ただし、以下のような場合、count バイトを読み取れないこともあります。
- ファイルの終端(EOF)に達した場合:読み取れるバイト数は count より少なくなる
- パイプやソケットが空の場合:データが供給されるまでブロック(待機)されることがある
このとき、nread の値は実際に読み取れたバイト数を示し、0 の場合は EOF に到達したことを意味します。
また、読み取りが成功すると、ファイルポインタは nread バイト分進みます。
データの書き込み (write)
write() システムコールの引数も read() とほぼ同様ですが、データをファイルに書き込む役割を持ちます。
nwritten = write(fd, buf, count);
書き込み時の動作
- カーネルは count バイトを buf からファイルに書き込もうとする
- 実際に書き込めたバイト数 nwritten を返す(count より少ない場合もある)

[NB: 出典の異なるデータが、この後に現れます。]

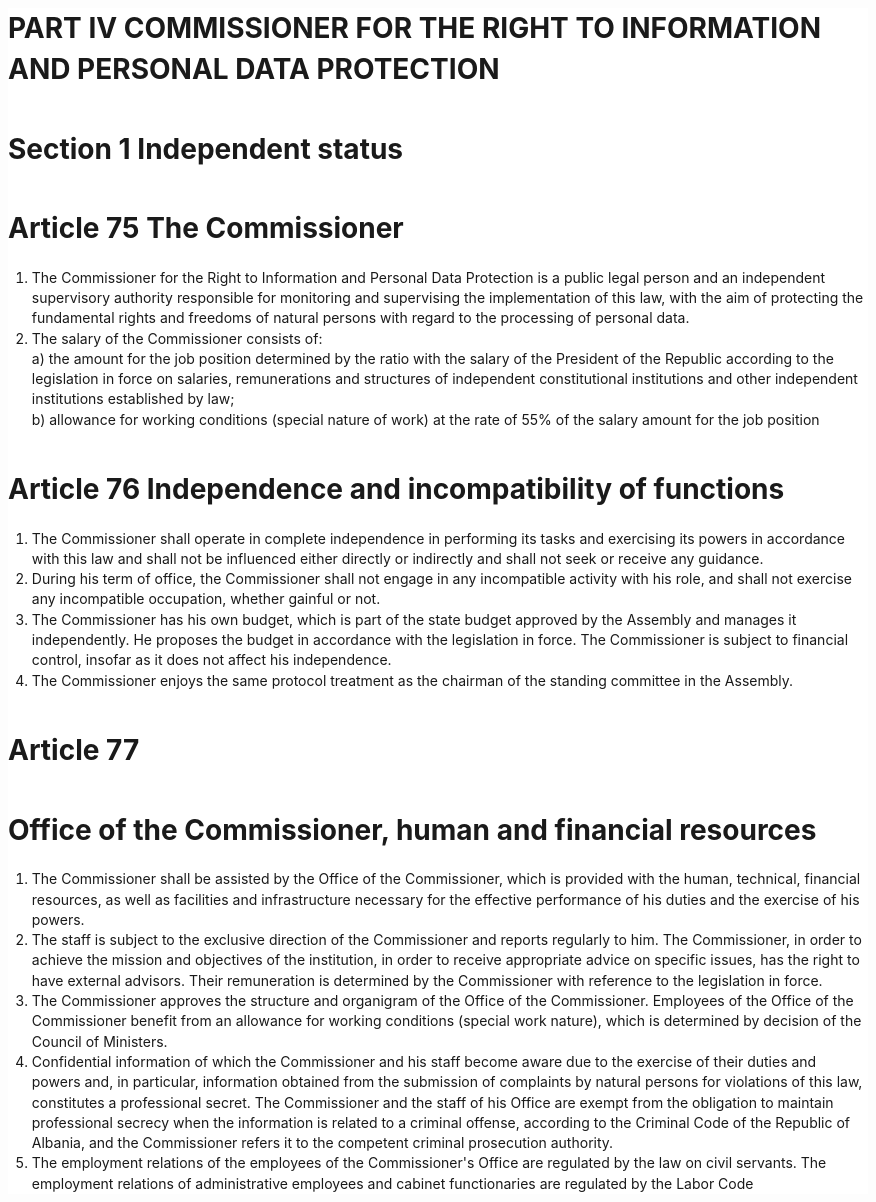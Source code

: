 # PART IV COMMISSIONER FOR THE RIGHT TO INFORMATION AND PERSONAL DATA PROTECTION

# Section 1 Independent status

# Article 75 The Commissioner

1. The Commissioner for the Right to Information and Personal Data Protection is a public legal person and an independent supervisory authority responsible for monitoring and supervising the implementation of this law, with the aim of protecting the fundamental rights and freedoms of natural persons with regard to the processing of personal data.  
2. The salary of the Commissioner consists of:  
a) the amount for the job position determined by the ratio with the salary of the President of the Republic according to the legislation in force on salaries, remunerations and structures of independent constitutional institutions and other independent institutions established by law;  
b) allowance for working conditions (special nature of work) at the rate of  $55\%$  of the salary amount for the job position

# Article 76 Independence and incompatibility of functions

1. The Commissioner shall operate in complete independence in performing its tasks and exercising its powers in accordance with this law and shall not be influenced either directly or indirectly and shall not seek or receive any guidance.  
2. During his term of office, the Commissioner shall not engage in any incompatible activity with his role, and shall not exercise any incompatible occupation, whether gainful or not.  
3. The Commissioner has his own budget, which is part of the state budget approved by the Assembly and manages it independently. He proposes the budget in accordance with the legislation in force. The Commissioner is subject to financial control, insofar as it does not affect his independence.  
4. The Commissioner enjoys the same protocol treatment as the chairman of the standing committee in the Assembly.

# Article 77

# Office of the Commissioner, human and financial resources

1. The Commissioner shall be assisted by the Office of the Commissioner, which is provided with the human, technical, financial resources, as well as facilities and infrastructure necessary for the effective performance of his duties and the exercise of his powers.  
2. The staff is subject to the exclusive direction of the Commissioner and reports regularly to him. The Commissioner, in order to achieve the mission and objectives of the institution, in order to receive appropriate advice on specific issues, has the right to have external advisors. Their remuneration is determined by the Commissioner with reference to the legislation in force.  
3. The Commissioner approves the structure and organigram of the Office of the Commissioner. Employees of the Office of the Commissioner benefit from an allowance for working conditions (special work nature), which is determined by decision of the Council of Ministers.  
4. Confidential information of which the Commissioner and his staff become aware due to the exercise of their duties and powers and, in particular, information obtained from the submission of complaints by natural persons for violations of this law, constitutes a professional secret. The Commissioner and the staff of his Office are exempt from the obligation to maintain professional secrecy when the information is related to a criminal offense, according to the Criminal Code of the Republic of Albania, and the Commissioner refers it to the competent criminal prosecution authority.  
5. The employment relations of the employees of the Commissioner's Office are regulated by the law on civil servants. The employment relations of administrative employees and cabinet functionaries are regulated by the Labor Code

- 書き込み成功後、ファイルポインタが nwritten バイト分進む
ファイルのクローズ
プロセスがファイルの内容にアクセスする必要がなくなった場合、以下のシステムコールを呼び出してファイルを閉じることができます。
res = close(fd);
この呼び出しにより、ファイルディスクリプタ fd に関連付けられたオープンファイルオブジェクトが解放されます。
また、プロセスが終了すると、その時点で開いていたすべてのファイルはカーネルによって自動的にクローズされます。
ファイルの名前変更と削除
ファイルの名前を変更したり削除したりする際、プロセスはそのファイルを明示的にオープンする必要はありません。

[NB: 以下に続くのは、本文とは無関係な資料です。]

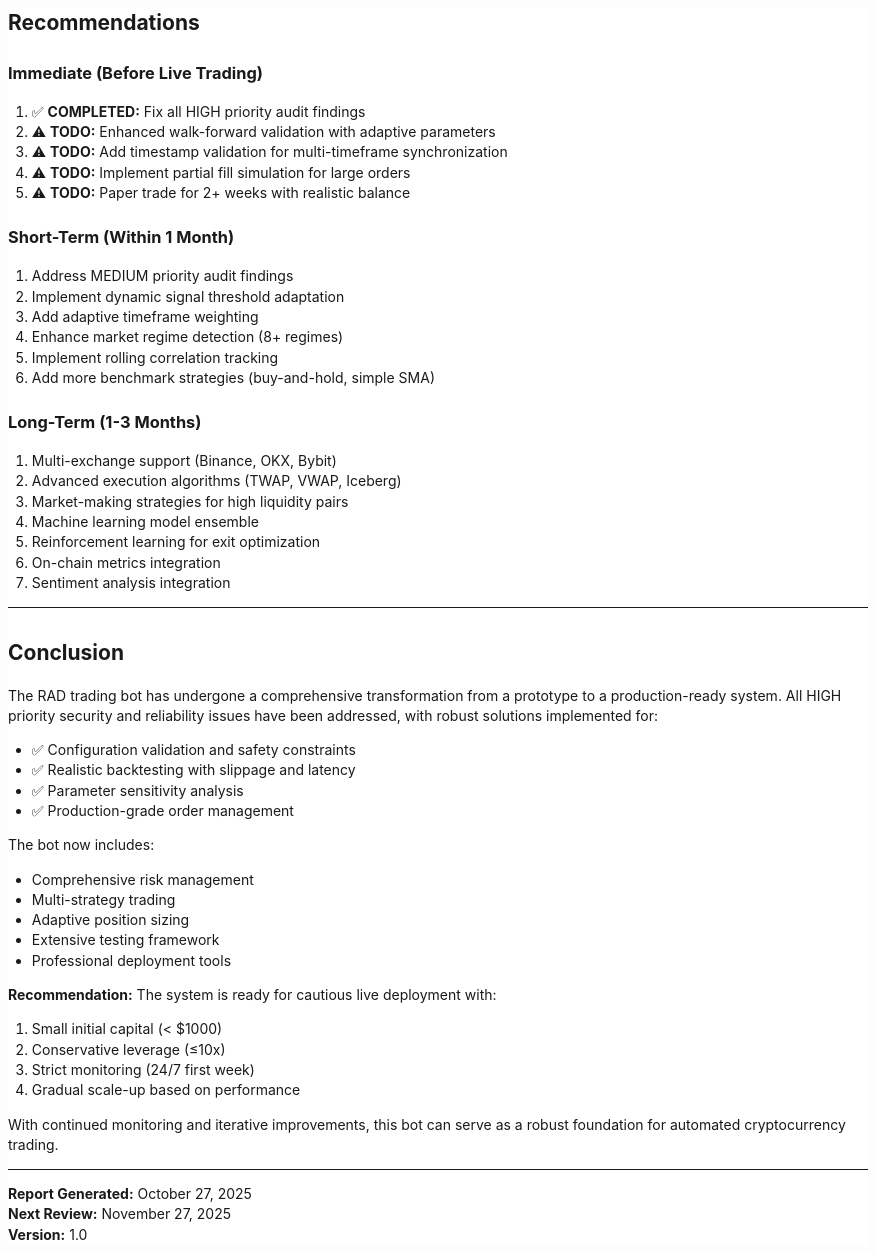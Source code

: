 ## Recommendations

### Immediate (Before Live Trading)

1. ✅ **COMPLETED:** Fix all HIGH priority audit findings
2. ⚠️ **TODO:** Enhanced walk-forward validation with adaptive parameters
3. ⚠️ **TODO:** Add timestamp validation for multi-timeframe synchronization
4. ⚠️ **TODO:** Implement partial fill simulation for large orders
5. ⚠️ **TODO:** Paper trade for 2+ weeks with realistic balance

### Short-Term (Within 1 Month)

1. Address MEDIUM priority audit findings
2. Implement dynamic signal threshold adaptation
3. Add adaptive timeframe weighting
4. Enhance market regime detection (8+ regimes)
5. Implement rolling correlation tracking
6. Add more benchmark strategies (buy-and-hold, simple SMA)

### Long-Term (1-3 Months)

1. Multi-exchange support (Binance, OKX, Bybit)
2. Advanced execution algorithms (TWAP, VWAP, Iceberg)
3. Market-making strategies for high liquidity pairs
4. Machine learning model ensemble
5. Reinforcement learning for exit optimization
6. On-chain metrics integration
7. Sentiment analysis integration

---

## Conclusion

The RAD trading bot has undergone a comprehensive transformation from a prototype to a production-ready system. All HIGH priority security and reliability issues have been addressed, with robust solutions implemented for:

- ✅ Configuration validation and safety constraints
- ✅ Realistic backtesting with slippage and latency
- ✅ Parameter sensitivity analysis
- ✅ Production-grade order management

The bot now includes:
- Comprehensive risk management
- Multi-strategy trading
- Adaptive position sizing
- Extensive testing framework
- Professional deployment tools

**Recommendation:** The system is ready for cautious live deployment with:
1. Small initial capital (< $1000)
2. Conservative leverage (≤10x)
3. Strict monitoring (24/7 first week)
4. Gradual scale-up based on performance

With continued monitoring and iterative improvements, this bot can serve as a robust foundation for automated cryptocurrency trading.

---

**Report Generated:** October 27, 2025  
**Next Review:** November 27, 2025  
**Version:** 1.0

これらの操作はファイルの中身に対するものではなく、ディレクトリの管理情報に対する処理だからです。
たとえば、以下のシステムコールは、ファイルのエントリ名を変更します。
res = rename(oldpath, newpath);
一方、次のシステムコールは、指定されたパスのファイルエントリをディレクトリから削除し、対応するリンク数(ハードリンクの数)を1つ減らします。
res = unlink(pathname);
ファイルのリンクカウントが 0 になると、カーネルはそのファイルに割り当てられていたディスク領域を解放します。